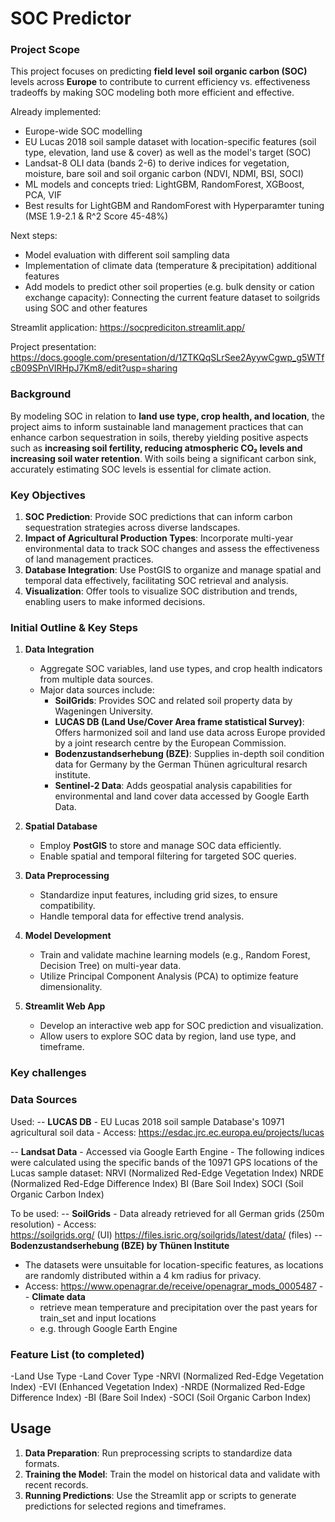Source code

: # SOC Predictor

### Project Scope

This project focuses on predicting **field level** **soil organic carbon (SOC)** levels across **Europe** to contribute to current efficiency vs. effectiveness tradeoffs by making SOC modeling both more efficient and effective.

Already implemented:
- Europe-wide SOC modelling
- EU Lucas 2018 soil sample dataset with location-specific features (soil type, elevation, land use & cover) as well as the model's target (SOC)
- Landsat-8 OLI data (bands 2-6) to derive indices for vegetation, moisture, bare soil and soil organic carbon (NDVI, NDMI, BSI, SOCI)
- ML models and concepts tried: LightGBM, RandomForest, XGBoost, PCA, VIF
- Best results for LightGBM and RandomForest with Hyperparamter tuning (MSE 1.9-2.1 & R^2 Score 45-48%)

Next steps:
- Model evaluation with different soil sampling data
- Implementation of climate data (temperature & precipitation) additional features
- Add models to predict other soil properties (e.g. bulk density or cation exchange capacity): Connecting the current feature dataset to soilgrids using SOC and other features

Streamlit application:
https://socprediciton.streamlit.app/

Project presentation:
https://docs.google.com/presentation/d/1ZTKQqSLrSee2AyywCgwp_g5WTfcB09SPnVIRHpJ7Km8/edit?usp=sharing

### Background
By modeling SOC in relation to **land use type, crop health, and location**, the project aims to inform sustainable land management practices that can enhance carbon sequestration in soils, thereby yielding positive aspects such as **increasing soil fertility, reducing atmospheric CO₂ levels and increasing soil water retention**. With soils being a significant carbon sink, accurately estimating SOC levels is essential for climate action.

### Key Objectives

1. **SOC Prediction**: Provide SOC predictions that can inform carbon sequestration strategies across diverse landscapes.
2. **Impact of Agricultural Production Types**: Incorporate multi-year environmental data to track SOC changes and assess the effectiveness of land management practices.
3. **Database Integration**: Use PostGIS to organize and manage spatial and temporal data effectively, facilitating SOC retrieval and analysis.
4. **Visualization**: Offer tools to visualize SOC distribution and trends, enabling users to make informed decisions.

### Initial Outline & Key Steps

1. **Data Integration**  
   - Aggregate SOC variables, land use types, and crop health indicators from multiple data sources.
   - Major data sources include:
     - **SoilGrids**: Provides SOC and related soil property data by Wageningen University.
     - **LUCAS DB (Land Use/Cover Area frame statistical Survey)**: Offers harmonized soil and land use data across Europe provided by a joint research centre by the European Commission.
     - **Bodenzustandserhebung (BZE)**: Supplies in-depth soil condition data for Germany by the German Thünen agricultural resarch institute.
     - **Sentinel-2 Data**: Adds geospatial analysis capabilities for environmental and land cover data accessed by Google Earth Data.
    
2. **Spatial Database**  
   - Employ **PostGIS** to store and manage SOC data efficiently.
   - Enable spatial and temporal filtering for targeted SOC queries.

3. **Data Preprocessing**  
   - Standardize input features, including grid sizes, to ensure compatibility.
   - Handle temporal data for effective trend analysis.

4. **Model Development**  
   - Train and validate machine learning models (e.g., Random Forest, Decision Tree) on multi-year data.
   - Utilize Principal Component Analysis (PCA) to optimize feature dimensionality.

5. **Streamlit Web App**  
   - Develop an interactive web app for SOC prediction and visualization.
   - Allow users to explore SOC data by region, land use type, and timeframe.
  

### Key challenges

### Data Sources

Used:
-- **LUCAS DB**
     - EU Lucas 2018 soil sample Database's 10971 agricultural soil data
     - Access: https://esdac.jrc.ec.europa.eu/projects/lucas
  
-- **Landsat Data**
     - Accessed via Google Earth Engine
     - The following indices were calculated using the specific bands of the 10971 GPS locations of the Lucas sample dataset:
        NRVI (Normalized Red-Edge Vegetation Index)
        NRDE (Normalized Red-Edge Difference Index)
        BI (Bare Soil Index)
        SOCI (Soil Organic Carbon Index)
  
To be used:
-- **SoilGrids**
     - Data already retrieved for all German grids (250m resolution)
     - Access:  
        https://soilgrids.org/ (UI)
        https://files.isric.org/soilgrids/latest/data/ (files)
-- **Bodenzustandserhebung (BZE) by Thünen Institute**
   - The datasets were unsuitable for location-specific features, as locations are randomly distributed within a 4 km radius for      privacy.
   - Access: https://www.openagrar.de/receive/openagrar_mods_0005487
-- **Climate data**
     - retrieve mean temperature and precipitation over the past years for train_set and input locations
     - e.g. through Google Earth Engine


### Feature List (to completed)
-Land Use Type
-Land Cover Type
-NRVI (Normalized Red-Edge Vegetation Index)
-EVI (Enhanced Vegetation Index)
-NRDE (Normalized Red-Edge Difference Index)
-BI (Bare Soil Index)
-SOCI (Soil Organic Carbon Index)

## Usage

1. **Data Preparation**: Run preprocessing scripts to standardize data formats.
2. **Training the Model**: Train the model on historical data and validate with recent records.
3. **Running Predictions**: Use the Streamlit app or scripts to generate predictions for selected regions and timeframes.
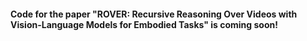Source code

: 
#### Code for the paper "ROVER: Recursive Reasoning Over Videos with Vision-Language Models for Embodied Tasks" is coming soon!
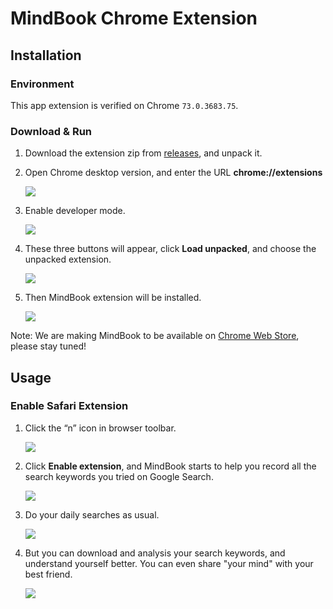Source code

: # MindBook Chrome Extension

## Installation

### Environment

This app extension is verified on Chrome `73.0.3683.75`.

### Download & Run

1. Download the extension zip from [releases](https://github.com/numbersprotocol/MindBook/releases), and unpack it.
1. Open Chrome desktop version, and enter the URL **chrome://extensions**

    ![](https://user-images.githubusercontent.com/292790/61634088-215f3a80-acc3-11e9-8793-62db8fe2775c.png)

1. Enable developer mode.

    ![](https://user-images.githubusercontent.com/292790/61634090-215f3a80-acc3-11e9-991a-5be0a24ab49d.png)

1. These three buttons will appear, click **Load unpacked**, and choose the unpacked extension.

    ![](https://user-images.githubusercontent.com/292790/61634091-21f7d100-acc3-11e9-8b3b-023c6df7f019.png)

1. Then MindBook extension will be installed.

    ![](https://user-images.githubusercontent.com/292790/61634276-929eed80-acc3-11e9-9305-5f08ffc2a8d9.png)

Note: We are making MindBook to be available on [Chrome Web Store](https://chrome.google.com/webstore/category/extensions), please stay tuned!

## Usage

### Enable Safari Extension

1. Click the “n” icon in browser toolbar.

    ![](https://user-images.githubusercontent.com/292790/61634093-21f7d100-acc3-11e9-912f-0b2fe9961cae.png)

1. Click **Enable extension**, and MindBook starts to help you record all the search keywords you tried on Google Search.

    ![](https://user-images.githubusercontent.com/292790/61634963-1a392c00-acc5-11e9-9eb9-50eab11eb137.png)

1. Do your daily searches as usual.

    ![](https://user-images.githubusercontent.com/292790/61634964-1a392c00-acc5-11e9-9f08-3be3b2f14740.png)

1. But you can download and analysis your search keywords, and understand yourself better. You can even share "your mind" with your best friend.

    ![](https://user-images.githubusercontent.com/292790/61634965-1a392c00-acc5-11e9-92f0-63ce2997970a.png)
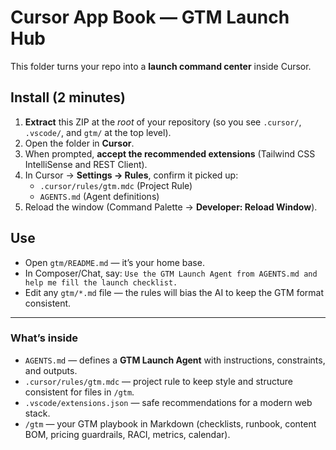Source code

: # Cursor App Book — GTM Launch Hub

This folder turns your repo into a **launch command center** inside Cursor.

## Install (2 minutes)
1. **Extract** this ZIP at the *root* of your repository (so you see `.cursor/`, `.vscode/`, and `gtm/` at the top level).
2. Open the folder in **Cursor**.
3. When prompted, **accept the recommended extensions** (Tailwind CSS IntelliSense and REST Client).
4. In Cursor → **Settings → Rules**, confirm it picked up:
   - `.cursor/rules/gtm.mdc` (Project Rule)
   - `AGENTS.md` (Agent definitions)
5. Reload the window (Command Palette → **Developer: Reload Window**).

## Use
- Open `gtm/README.md` — it’s your home base.
- In Composer/Chat, say: `Use the GTM Launch Agent from AGENTS.md and help me fill the launch checklist.`
- Edit any `gtm/*.md` file — the rules will bias the AI to keep the GTM format consistent.

---

### What’s inside
- `AGENTS.md` — defines a **GTM Launch Agent** with instructions, constraints, and outputs.
- `.cursor/rules/gtm.mdc` — project rule to keep style and structure consistent for files in `/gtm`.
- `.vscode/extensions.json` — safe recommendations for a modern web stack.
- `/gtm` — your GTM playbook in Markdown (checklists, runbook, content BOM, pricing guardrails, RACI, metrics, calendar).

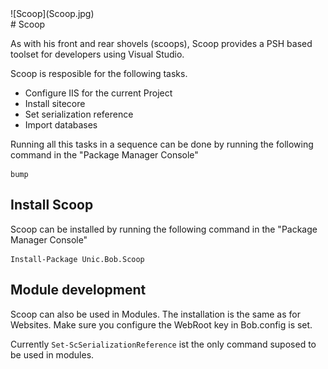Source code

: <div class="chapterlogo">![Scoop](Scoop.jpg)</div>
# Scoop

As with his front and rear shovels (scoops), Scoop provides a PSH based toolset for developers using Visual Studio.

Scoop is resposible for the following tasks.

* Configure IIS for the current Project
* Install sitecore
* Set serialization reference
* Import databases

Running all this tasks in a sequence can be done by running the following command in the "Package Manager Console"

    bump

## Install Scoop
Scoop can be installed by running the following command in the "Package Manager Console"

    Install-Package Unic.Bob.Scoop

## Module development

Scoop can also be used in Modules. The installation is the same as for Websites. Make sure you configure the WebRoot key in Bob.config is set.

Currently `Set-ScSerializationReference` ist the only command suposed to be used in modules.
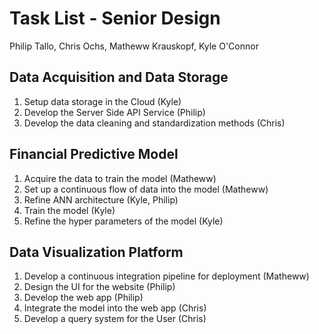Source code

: # Task List - Senior Design

Philip Tallo, Chris Ochs, Matheww Krauskopf, Kyle O'Connor



## Data Acquisition and Data Storage

1. Setup data storage in the Cloud (Kyle)
2. Develop the Server Side API Service (Philip)
3. Develop the data cleaning and standardization methods (Chris)



## Financial Predictive Model

1. Acquire the data to train the model (Matheww)
2. Set up a continuous flow of data into the model (Matheww)
3. Refine ANN architecture (Kyle, Philip)
4. Train the model (Kyle)
5. Refine the hyper parameters of the model (Kyle)



## Data Visualization Platform

1. Develop a continuous integration pipeline for deployment (Matheww)
2. Design the UI for the website (Philip)
3. Develop the web app (Philip)
4. Integrate the model into the web app (Chris)
5. Develop a query system for the User (Chris)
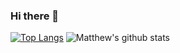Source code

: ### Hi there 👋

<!--
**MatthewONeill/matthewoneill** is a ✨ _special_ ✨ repository because its `README.md` (this file) appears on your GitHub profile.

Here are some ideas to get you started:

- 🔭 I’m currently working on ...
- 🌱 I’m currently learning ...
- 👯 I’m looking to collaborate on ...
- 🤔 I’m looking for help with ...
- 💬 Ask me about ...
- 📫 How to reach me: ...
- 😄 Pronouns: ...
- ⚡ Fun fact: ...
-->

[![Top Langs](https://github-readme-stats.vercel.app/api/top-langs/?username=MatthewONeill)](https://github.com/anuraghazra/github-readme-stats)
![Matthew's github stats](https://github-readme-stats.vercel.app/api/?username=MatthewONeill&show_icons=true&title_color=1F75C8&icon_color=2AA410&text_color=043667&bg_color=ffffff&hide=issues,contribs) 
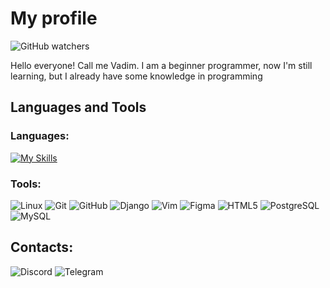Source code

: # My profile
![GitHub watchers](https://img.shields.io/github/watchers/vadbash/vadbash?style=social)

Hello everyone! Call me Vadim. I am a beginner programmer, now I'm still learning, but I already have some knowledge in programming

## Languages and Tools
### Languages:
[![My Skills](https://skillicons.dev/icons?i=python,html,css,wasm)](https://skillicons.dev)
### Tools:
![Linux](https://img.shields.io/badge/-Linux-black?style=flat-social&logo=linux)
![Git](https://img.shields.io/badge/-Git-black?style=flat-social&logo=git)
![GitHub](https://img.shields.io/badge/-GitHub-black?style=flat-square&logo=github)
![Django](https://img.shields.io/badge/-Django-black?style=flat-square&logo=django)
![Vim](https://img.shields.io/badge/-Vim-black?style=flat-square&logo=Vim)
![Figma](https://img.shields.io/badge/-Figma-black?style=flat-square&logo=Figma)
![HTML5](https://img.shields.io/badge/-HTML5-black?style=flat-square&logo=html5&logoColor=white)
![PostgreSQL](https://img.shields.io/badge/-PostgreSQL-black?style=flat-square&logo=postgresql)
![MySQL](https://img.shields.io/badge/-MySQL-black?style=flat-square&logo=mysql)

## Contacts:
![Discord](https://discord.com/users/483548570645954570/)
![Telegram](https://t.me/southernsouth)
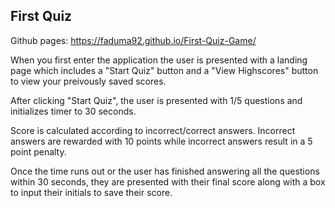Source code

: ## First Quiz ##

Github pages: https://faduma92.github.io/First-Quiz-Game/

When you first enter the application the user is presented with a landing page which includes a "Start Quiz" button and a "View Highscores" button to view your preivously saved scores. 

After clicking "Start Quiz", the user is presented with 1/5 questions and initializes timer to 30 seconds. 

Score is calculated according to incorrect/correct answers. Incorrect answers are rewarded with 10 points while incorrect answers result in a 5 point penalty.

Once the time runs out or the user has finished answering all the questions within 30 seconds, they are presented with their final score along with a box to input their initials to save their score. 
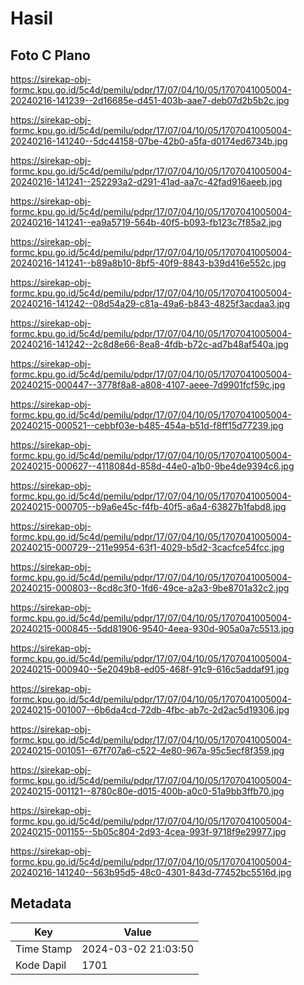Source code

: # Hasil

## Foto C Plano

https://sirekap-obj-formc.kpu.go.id/5c4d/pemilu/pdpr/17/07/04/10/05/1707041005004-20240216-141239--2d16685e-d451-403b-aae7-deb07d2b5b2c.jpg

https://sirekap-obj-formc.kpu.go.id/5c4d/pemilu/pdpr/17/07/04/10/05/1707041005004-20240216-141240--5dc44158-07be-42b0-a5fa-d0174ed6734b.jpg

https://sirekap-obj-formc.kpu.go.id/5c4d/pemilu/pdpr/17/07/04/10/05/1707041005004-20240216-141241--252293a2-d291-41ad-aa7c-42fad916aeeb.jpg

https://sirekap-obj-formc.kpu.go.id/5c4d/pemilu/pdpr/17/07/04/10/05/1707041005004-20240216-141241--ea9a5719-564b-40f5-b093-fb123c7f85a2.jpg

https://sirekap-obj-formc.kpu.go.id/5c4d/pemilu/pdpr/17/07/04/10/05/1707041005004-20240216-141241--b89a8b10-8bf5-40f9-8843-b39d416e552c.jpg

https://sirekap-obj-formc.kpu.go.id/5c4d/pemilu/pdpr/17/07/04/10/05/1707041005004-20240216-141242--08d54a29-c81a-49a6-b843-4825f3acdaa3.jpg

https://sirekap-obj-formc.kpu.go.id/5c4d/pemilu/pdpr/17/07/04/10/05/1707041005004-20240216-141242--2c8d8e66-8ea8-4fdb-b72c-ad7b48af540a.jpg

https://sirekap-obj-formc.kpu.go.id/5c4d/pemilu/pdpr/17/07/04/10/05/1707041005004-20240215-000447--3778f8a8-a808-4107-aeee-7d9901fcf59c.jpg

https://sirekap-obj-formc.kpu.go.id/5c4d/pemilu/pdpr/17/07/04/10/05/1707041005004-20240215-000521--cebbf03e-b485-454a-b51d-f8ff15d77239.jpg

https://sirekap-obj-formc.kpu.go.id/5c4d/pemilu/pdpr/17/07/04/10/05/1707041005004-20240215-000627--4118084d-858d-44e0-a1b0-9be4de9394c6.jpg

https://sirekap-obj-formc.kpu.go.id/5c4d/pemilu/pdpr/17/07/04/10/05/1707041005004-20240215-000705--b9a6e45c-f4fb-40f5-a6a4-63827b1fabd8.jpg

https://sirekap-obj-formc.kpu.go.id/5c4d/pemilu/pdpr/17/07/04/10/05/1707041005004-20240215-000729--211e9954-63f1-4029-b5d2-3cacfce54fcc.jpg

https://sirekap-obj-formc.kpu.go.id/5c4d/pemilu/pdpr/17/07/04/10/05/1707041005004-20240215-000803--8cd8c3f0-1fd6-49ce-a2a3-9be8701a32c2.jpg

https://sirekap-obj-formc.kpu.go.id/5c4d/pemilu/pdpr/17/07/04/10/05/1707041005004-20240215-000845--5dd81906-9540-4eea-930d-905a0a7c5513.jpg

https://sirekap-obj-formc.kpu.go.id/5c4d/pemilu/pdpr/17/07/04/10/05/1707041005004-20240215-000940--5e2049b8-ed05-468f-91c9-616c5addaf91.jpg

https://sirekap-obj-formc.kpu.go.id/5c4d/pemilu/pdpr/17/07/04/10/05/1707041005004-20240215-001007--6b6da4cd-72db-4fbc-ab7c-2d2ac5d19306.jpg

https://sirekap-obj-formc.kpu.go.id/5c4d/pemilu/pdpr/17/07/04/10/05/1707041005004-20240215-001051--67f707a6-c522-4e80-967a-95c5ecf8f359.jpg

https://sirekap-obj-formc.kpu.go.id/5c4d/pemilu/pdpr/17/07/04/10/05/1707041005004-20240215-001121--8780c80e-d015-400b-a0c0-51a9bb3ffb70.jpg

https://sirekap-obj-formc.kpu.go.id/5c4d/pemilu/pdpr/17/07/04/10/05/1707041005004-20240215-001155--5b05c804-2d93-4cea-993f-9718f9e29977.jpg

https://sirekap-obj-formc.kpu.go.id/5c4d/pemilu/pdpr/17/07/04/10/05/1707041005004-20240216-141240--563b95d5-48c0-4301-843d-77452bc5516d.jpg


## Metadata

| Key        | Value               |
| ---------- | ------------------- |
| Time Stamp | 2024-03-02 21:03:50 |
| Kode Dapil | 1701                |



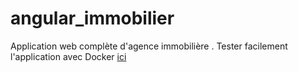 # angular_immobilier
Application web complète d'agence immobilière .
Tester facilement l'application avec Docker [ici](https://github.com/enzo-cora/docker-immo-angular)

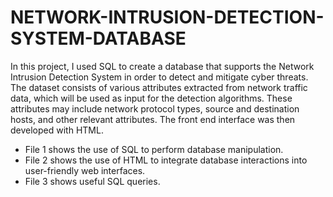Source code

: # NETWORK-INTRUSION-DETECTION-SYSTEM-DATABASE
In this project, I used SQL to create a database that supports the Network Intrusion Detection System in order to detect and mitigate cyber threats. The dataset consists of various attributes extracted from network traffic data, which will be used as input for the detection algorithms. These attributes may include network protocol types, source and destination hosts, and other relevant attributes. The front end interface was then developed with HTML.  
- File 1 shows the use of SQL to perform database manipulation.
- File 2 shows the use of HTML to integrate database interactions into user-friendly web interfaces.
- File 3 shows useful SQL queries. 
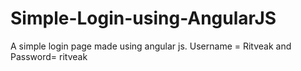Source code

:# Simple-Login-using-AngularJS
A simple login page made using angular js. Username = Ritveak and Password= ritveak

■ TASK DESCRIPTION
Looking back over the data above, restate word for word the lines that begin at the line with "### Background" and end at the line with "2. **Impact of", inclusive.

■ COMPLETED TASK
### Background
By modeling SOC in relation to **land use type, crop health, and location**, the project aims to inform sustainable land management practices that can enhance carbon sequestration in soils, thereby yielding positive aspects such as **increasing soil fertility, reducing atmospheric CO₂ levels and increasing soil water retention**. With soils being a significant carbon sink, accurately estimating SOC levels is essential for climate action.

### Key Objectives

1. **SOC Prediction**: Provide SOC predictions that can inform carbon sequestration strategies across diverse landscapes.
2. **Impact of Agricultural Production Types**: Incorporate multi-year environmental data to track SOC changes and assess the effectiveness of land management practices.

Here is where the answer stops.